Céline Semaan founded the Slow Factory back in 2012, with the goal of using fashion design to increase awareness of global human rights issues – most notably, the refugee crisis. This is something she has a strong personal connection with, since she and her family fled to Canada from Lebanon as refugees in the 1980s. This is not her first foray into fashion, though – in 2014, Semaan created a silk scarf collection called “Cities by Night,” featuring Nasa images of Paris, New York and London lit up at night. This year, she’ll add seven cities to the collection, all located in countries that were listed on US president Trump’s first immigration ban.

Semaan’s past echoes in her designs and she puts immense thought and passion into all of her work. She tells Vogue Arabia that the Slow Factory is “a hybrid label between fashion and activism, where we work on elevating fashion into a medium for social and environmental change. In the refugee camps we discovered that fashion and beauty are coping mechanisms to the girls there, and found that to be true everywhere else. Fashion is an utilitarian art in a sense that it give us ways to cope, dream, and be the best versions of ourselves.”
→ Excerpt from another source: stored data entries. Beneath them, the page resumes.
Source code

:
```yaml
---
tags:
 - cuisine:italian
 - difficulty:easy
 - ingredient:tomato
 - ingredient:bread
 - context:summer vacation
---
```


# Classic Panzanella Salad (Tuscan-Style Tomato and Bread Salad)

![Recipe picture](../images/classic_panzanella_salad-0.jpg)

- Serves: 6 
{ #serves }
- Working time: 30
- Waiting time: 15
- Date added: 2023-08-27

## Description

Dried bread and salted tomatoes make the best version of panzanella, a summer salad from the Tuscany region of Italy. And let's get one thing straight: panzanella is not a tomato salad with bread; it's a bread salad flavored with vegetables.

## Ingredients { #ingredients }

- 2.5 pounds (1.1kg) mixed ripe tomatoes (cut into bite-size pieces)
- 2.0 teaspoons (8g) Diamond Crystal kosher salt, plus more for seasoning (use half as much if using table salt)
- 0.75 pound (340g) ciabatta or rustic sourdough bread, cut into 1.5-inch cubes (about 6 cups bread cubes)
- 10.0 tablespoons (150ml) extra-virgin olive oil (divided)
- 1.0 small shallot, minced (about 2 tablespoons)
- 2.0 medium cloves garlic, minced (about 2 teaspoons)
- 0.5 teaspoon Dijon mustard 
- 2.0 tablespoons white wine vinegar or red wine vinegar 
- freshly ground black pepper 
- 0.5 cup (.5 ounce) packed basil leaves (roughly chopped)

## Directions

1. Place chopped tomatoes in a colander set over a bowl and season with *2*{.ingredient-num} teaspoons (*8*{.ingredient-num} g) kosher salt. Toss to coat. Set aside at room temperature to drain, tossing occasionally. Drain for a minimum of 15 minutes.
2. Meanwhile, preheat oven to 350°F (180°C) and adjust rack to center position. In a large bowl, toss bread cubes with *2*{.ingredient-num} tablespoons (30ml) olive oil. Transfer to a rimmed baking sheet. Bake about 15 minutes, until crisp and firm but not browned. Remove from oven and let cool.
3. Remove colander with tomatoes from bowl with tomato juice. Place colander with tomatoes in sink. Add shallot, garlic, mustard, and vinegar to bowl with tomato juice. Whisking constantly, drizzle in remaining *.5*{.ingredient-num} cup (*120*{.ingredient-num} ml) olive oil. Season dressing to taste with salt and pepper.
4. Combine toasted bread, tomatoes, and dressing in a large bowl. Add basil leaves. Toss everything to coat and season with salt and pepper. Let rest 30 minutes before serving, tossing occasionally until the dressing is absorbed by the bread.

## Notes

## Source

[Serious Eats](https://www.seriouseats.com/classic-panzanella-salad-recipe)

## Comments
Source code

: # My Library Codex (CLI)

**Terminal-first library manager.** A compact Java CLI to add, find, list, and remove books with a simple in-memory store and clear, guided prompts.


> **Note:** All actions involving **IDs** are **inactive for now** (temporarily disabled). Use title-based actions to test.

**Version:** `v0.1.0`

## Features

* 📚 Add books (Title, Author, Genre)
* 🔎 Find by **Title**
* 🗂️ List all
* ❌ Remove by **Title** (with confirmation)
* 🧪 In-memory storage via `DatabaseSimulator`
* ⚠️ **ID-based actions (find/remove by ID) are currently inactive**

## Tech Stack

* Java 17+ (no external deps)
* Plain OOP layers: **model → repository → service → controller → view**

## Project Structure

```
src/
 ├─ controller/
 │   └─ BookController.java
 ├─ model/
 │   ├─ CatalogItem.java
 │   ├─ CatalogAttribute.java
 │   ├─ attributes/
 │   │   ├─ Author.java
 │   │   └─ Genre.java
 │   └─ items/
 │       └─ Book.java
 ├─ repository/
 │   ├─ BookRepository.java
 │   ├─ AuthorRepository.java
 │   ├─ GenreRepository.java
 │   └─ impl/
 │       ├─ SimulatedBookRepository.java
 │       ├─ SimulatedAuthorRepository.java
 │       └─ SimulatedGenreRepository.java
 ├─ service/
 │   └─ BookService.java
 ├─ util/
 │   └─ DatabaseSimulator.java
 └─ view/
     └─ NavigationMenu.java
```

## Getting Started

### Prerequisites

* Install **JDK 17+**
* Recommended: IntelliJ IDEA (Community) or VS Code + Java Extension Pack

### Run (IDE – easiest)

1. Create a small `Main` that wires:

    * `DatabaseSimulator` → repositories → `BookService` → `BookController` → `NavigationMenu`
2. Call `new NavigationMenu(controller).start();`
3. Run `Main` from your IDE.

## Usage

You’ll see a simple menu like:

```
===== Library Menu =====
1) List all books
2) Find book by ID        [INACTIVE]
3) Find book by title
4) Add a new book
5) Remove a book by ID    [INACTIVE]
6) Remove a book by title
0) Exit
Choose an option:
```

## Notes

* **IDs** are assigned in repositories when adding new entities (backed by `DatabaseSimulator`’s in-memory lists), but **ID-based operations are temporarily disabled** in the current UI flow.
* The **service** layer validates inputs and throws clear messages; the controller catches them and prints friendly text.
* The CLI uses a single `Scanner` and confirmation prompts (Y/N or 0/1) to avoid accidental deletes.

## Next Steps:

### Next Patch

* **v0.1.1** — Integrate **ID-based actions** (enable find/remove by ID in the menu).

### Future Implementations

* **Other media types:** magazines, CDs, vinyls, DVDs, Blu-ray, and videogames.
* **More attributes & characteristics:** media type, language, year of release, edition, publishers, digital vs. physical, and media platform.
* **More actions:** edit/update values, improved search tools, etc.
She’s also branching into jewelry with a message, with her first necklace being a simple brass chain and key pendant dipped in white gold. Named the “Dignity Key,” it is molded from the key of her family home in Lebanon, where having your key hanging around your neck is a tradition started by Palestinian refugees. The necklace represents home, and Semaan wanted to honor this tradition by creating a necklace symbolizing the homes refugees have left behind. The collection is modeled by refugees and their children, as Semaan wants to emphasize the importance of the crisis, while highlighting the successes and struggles of the women and men.